Probably not a bad idea, considering all the Measles case we’re hearing about lately.

Larry Gordon of the LA Times reports.

UC widens vaccination requirements for 2017

All UC students will have to be vaccinated against measles, meningitis, whooping cough and several other diseases or they will not be allowed to register for classes in fall 2017, university officials announced Friday. Those shots will be in addition to the current systemwide requirement for the hepatitis B vaccine.

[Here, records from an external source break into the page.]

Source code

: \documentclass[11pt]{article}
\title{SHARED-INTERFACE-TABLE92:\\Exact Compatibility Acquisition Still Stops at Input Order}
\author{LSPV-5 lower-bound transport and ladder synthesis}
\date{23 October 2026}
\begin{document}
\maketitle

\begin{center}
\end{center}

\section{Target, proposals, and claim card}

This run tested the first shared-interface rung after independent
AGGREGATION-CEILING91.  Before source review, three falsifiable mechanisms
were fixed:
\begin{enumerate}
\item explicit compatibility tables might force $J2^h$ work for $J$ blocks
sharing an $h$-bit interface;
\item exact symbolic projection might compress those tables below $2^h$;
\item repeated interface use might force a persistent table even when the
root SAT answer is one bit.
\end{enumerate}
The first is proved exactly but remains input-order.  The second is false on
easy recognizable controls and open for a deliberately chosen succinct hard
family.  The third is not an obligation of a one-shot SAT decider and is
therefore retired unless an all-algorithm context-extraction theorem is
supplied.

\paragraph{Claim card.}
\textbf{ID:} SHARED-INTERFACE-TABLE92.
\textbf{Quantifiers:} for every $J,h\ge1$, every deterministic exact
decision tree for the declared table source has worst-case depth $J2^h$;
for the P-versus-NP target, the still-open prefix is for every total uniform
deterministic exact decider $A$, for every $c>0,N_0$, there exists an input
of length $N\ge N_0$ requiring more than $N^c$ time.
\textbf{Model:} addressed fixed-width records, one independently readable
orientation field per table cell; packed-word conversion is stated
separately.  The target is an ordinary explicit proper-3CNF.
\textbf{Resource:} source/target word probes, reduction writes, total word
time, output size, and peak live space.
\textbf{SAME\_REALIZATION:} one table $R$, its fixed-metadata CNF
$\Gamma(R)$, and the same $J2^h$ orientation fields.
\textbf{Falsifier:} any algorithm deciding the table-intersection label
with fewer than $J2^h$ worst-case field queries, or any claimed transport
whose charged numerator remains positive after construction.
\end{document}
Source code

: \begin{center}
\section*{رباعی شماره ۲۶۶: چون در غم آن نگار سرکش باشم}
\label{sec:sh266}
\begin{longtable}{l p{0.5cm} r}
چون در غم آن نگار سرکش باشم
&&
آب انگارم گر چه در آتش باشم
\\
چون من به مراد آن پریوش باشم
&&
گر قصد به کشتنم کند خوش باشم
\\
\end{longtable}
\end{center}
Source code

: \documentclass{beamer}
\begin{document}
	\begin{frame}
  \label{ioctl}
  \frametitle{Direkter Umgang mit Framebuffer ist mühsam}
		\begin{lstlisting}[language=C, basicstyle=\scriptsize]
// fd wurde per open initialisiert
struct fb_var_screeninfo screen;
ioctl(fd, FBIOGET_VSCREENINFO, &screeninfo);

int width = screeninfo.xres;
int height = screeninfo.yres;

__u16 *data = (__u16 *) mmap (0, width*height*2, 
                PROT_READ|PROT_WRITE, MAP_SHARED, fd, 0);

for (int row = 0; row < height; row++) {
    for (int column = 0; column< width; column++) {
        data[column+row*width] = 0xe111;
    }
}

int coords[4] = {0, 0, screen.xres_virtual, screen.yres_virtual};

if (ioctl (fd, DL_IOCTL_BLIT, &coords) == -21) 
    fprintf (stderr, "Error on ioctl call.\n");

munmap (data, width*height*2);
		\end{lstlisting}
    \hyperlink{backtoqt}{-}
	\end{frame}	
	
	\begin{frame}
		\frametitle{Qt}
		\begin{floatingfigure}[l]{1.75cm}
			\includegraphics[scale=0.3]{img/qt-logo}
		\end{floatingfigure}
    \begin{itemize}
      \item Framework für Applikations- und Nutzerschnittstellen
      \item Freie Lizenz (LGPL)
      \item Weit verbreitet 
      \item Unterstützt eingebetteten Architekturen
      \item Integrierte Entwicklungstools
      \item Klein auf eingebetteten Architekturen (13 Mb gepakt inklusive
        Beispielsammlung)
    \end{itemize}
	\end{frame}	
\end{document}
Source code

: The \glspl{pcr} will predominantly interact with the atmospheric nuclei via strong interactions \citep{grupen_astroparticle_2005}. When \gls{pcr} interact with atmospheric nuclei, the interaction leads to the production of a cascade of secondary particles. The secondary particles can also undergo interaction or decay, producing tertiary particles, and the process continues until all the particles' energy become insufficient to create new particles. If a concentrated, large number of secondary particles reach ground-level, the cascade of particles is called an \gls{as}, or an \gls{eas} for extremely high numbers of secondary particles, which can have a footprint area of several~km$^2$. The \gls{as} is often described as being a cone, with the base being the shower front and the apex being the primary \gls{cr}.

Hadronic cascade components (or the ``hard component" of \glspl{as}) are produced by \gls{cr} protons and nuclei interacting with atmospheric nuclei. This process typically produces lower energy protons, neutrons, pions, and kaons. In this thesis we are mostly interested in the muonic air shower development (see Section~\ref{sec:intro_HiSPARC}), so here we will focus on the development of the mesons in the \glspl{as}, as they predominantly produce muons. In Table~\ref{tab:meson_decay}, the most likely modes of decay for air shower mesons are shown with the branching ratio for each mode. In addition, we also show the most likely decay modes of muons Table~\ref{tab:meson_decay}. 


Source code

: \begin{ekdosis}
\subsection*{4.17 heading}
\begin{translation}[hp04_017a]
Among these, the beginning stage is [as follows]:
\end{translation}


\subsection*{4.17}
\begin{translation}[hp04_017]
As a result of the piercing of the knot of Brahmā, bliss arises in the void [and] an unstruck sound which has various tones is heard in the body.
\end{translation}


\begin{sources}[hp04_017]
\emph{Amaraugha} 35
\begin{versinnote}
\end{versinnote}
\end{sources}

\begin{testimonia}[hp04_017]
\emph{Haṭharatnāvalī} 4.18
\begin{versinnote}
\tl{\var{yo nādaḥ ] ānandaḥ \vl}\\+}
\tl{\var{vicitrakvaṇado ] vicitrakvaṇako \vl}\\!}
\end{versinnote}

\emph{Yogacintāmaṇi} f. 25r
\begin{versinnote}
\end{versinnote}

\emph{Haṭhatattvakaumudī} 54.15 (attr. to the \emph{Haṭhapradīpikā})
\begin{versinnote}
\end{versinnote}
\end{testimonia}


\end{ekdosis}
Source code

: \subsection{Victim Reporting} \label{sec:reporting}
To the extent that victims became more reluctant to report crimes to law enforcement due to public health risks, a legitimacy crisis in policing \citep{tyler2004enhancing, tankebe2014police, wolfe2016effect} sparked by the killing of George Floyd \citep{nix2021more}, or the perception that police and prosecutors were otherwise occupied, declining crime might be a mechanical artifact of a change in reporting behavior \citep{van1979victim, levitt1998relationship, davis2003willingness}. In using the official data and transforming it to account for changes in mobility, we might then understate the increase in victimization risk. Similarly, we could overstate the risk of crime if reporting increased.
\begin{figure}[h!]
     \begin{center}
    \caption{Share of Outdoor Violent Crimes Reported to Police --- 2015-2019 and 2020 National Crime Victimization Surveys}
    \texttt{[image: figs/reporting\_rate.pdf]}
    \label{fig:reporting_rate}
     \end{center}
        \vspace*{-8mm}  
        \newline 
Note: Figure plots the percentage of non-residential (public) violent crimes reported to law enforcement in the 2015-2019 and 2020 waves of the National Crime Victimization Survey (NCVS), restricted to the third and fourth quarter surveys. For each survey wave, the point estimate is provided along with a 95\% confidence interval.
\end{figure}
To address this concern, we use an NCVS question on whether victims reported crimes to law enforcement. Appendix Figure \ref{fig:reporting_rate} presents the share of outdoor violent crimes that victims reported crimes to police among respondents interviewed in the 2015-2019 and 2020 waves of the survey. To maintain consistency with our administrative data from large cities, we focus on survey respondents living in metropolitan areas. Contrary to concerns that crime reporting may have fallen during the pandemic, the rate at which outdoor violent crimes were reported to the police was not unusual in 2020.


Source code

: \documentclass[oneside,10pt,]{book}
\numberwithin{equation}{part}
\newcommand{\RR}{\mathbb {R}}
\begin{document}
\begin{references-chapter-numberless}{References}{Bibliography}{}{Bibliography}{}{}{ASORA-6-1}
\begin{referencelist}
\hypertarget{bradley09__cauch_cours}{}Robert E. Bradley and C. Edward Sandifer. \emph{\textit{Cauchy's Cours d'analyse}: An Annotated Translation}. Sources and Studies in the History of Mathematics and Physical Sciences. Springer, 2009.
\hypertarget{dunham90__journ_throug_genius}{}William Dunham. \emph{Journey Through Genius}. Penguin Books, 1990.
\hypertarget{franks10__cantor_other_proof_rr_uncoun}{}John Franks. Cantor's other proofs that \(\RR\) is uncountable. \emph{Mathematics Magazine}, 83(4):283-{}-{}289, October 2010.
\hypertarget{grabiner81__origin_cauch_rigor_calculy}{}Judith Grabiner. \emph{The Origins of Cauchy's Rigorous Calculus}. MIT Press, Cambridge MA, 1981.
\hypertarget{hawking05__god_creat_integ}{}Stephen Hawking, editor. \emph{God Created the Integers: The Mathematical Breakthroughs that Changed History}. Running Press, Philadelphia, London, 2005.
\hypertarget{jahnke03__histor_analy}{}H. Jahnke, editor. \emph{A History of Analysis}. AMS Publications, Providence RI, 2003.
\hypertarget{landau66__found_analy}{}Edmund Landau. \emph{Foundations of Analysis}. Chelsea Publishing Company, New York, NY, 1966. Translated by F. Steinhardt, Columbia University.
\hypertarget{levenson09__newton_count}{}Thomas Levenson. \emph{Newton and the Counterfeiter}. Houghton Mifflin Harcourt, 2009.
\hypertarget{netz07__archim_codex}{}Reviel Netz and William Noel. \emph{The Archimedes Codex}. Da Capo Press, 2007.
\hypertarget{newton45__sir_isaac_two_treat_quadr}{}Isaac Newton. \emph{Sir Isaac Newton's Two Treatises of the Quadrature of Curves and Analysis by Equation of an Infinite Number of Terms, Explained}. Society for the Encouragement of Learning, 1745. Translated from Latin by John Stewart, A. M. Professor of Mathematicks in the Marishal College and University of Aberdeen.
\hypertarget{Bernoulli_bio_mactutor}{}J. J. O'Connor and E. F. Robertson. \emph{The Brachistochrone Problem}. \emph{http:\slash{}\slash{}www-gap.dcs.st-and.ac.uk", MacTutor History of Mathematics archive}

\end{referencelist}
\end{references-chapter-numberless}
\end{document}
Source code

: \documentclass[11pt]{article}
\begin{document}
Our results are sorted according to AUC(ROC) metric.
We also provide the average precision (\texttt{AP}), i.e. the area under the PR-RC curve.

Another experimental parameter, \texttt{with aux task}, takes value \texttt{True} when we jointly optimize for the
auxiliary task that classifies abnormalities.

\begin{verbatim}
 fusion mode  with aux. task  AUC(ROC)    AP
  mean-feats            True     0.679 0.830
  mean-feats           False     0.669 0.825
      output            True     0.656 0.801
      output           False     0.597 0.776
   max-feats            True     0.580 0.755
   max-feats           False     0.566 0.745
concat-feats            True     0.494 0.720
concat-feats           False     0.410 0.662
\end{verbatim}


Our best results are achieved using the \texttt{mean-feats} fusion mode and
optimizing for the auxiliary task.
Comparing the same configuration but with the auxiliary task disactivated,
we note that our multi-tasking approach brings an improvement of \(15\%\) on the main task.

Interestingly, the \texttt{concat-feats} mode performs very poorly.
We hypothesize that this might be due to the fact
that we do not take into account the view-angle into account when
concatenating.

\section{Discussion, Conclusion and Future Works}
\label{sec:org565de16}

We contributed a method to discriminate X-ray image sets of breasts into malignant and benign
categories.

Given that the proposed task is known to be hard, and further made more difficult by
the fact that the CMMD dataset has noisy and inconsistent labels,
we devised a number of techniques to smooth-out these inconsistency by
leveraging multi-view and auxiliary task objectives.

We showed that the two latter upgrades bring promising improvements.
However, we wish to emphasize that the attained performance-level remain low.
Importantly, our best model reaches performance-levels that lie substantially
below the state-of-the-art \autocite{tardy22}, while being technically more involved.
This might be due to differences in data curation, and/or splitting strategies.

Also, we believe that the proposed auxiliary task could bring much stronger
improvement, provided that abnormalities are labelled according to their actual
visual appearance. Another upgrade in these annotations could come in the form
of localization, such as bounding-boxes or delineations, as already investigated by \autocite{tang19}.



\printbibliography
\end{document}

The announcement has been in the works for years and was not triggered by the measles scare that has rattled the state, according to Gina Fleming, a high-ranking UC health official.

If anything, she said, it was pushed by the 2013 meningitis outbreak at UC Santa Barbara that sickened four students and led to the amputations of one student’s legs below the knees, she said.

Some of UC’s 10 campuses already have vaccination requirements that go beyond hepatitis B, but this new policy will make it clear far in advance that all 230,000 UC students need to be screened for tuberculosis and show proof of four vaccines: those for measles, mumps and rubella; chicken pox; meningococcus; and tetanus, diphtheria and whooping cough.

For most students, that will mean simply showing their yellow card recording inoculations that go back to early childhood, but for some it will mean visits to their own doctor or to UC clinics, officials said.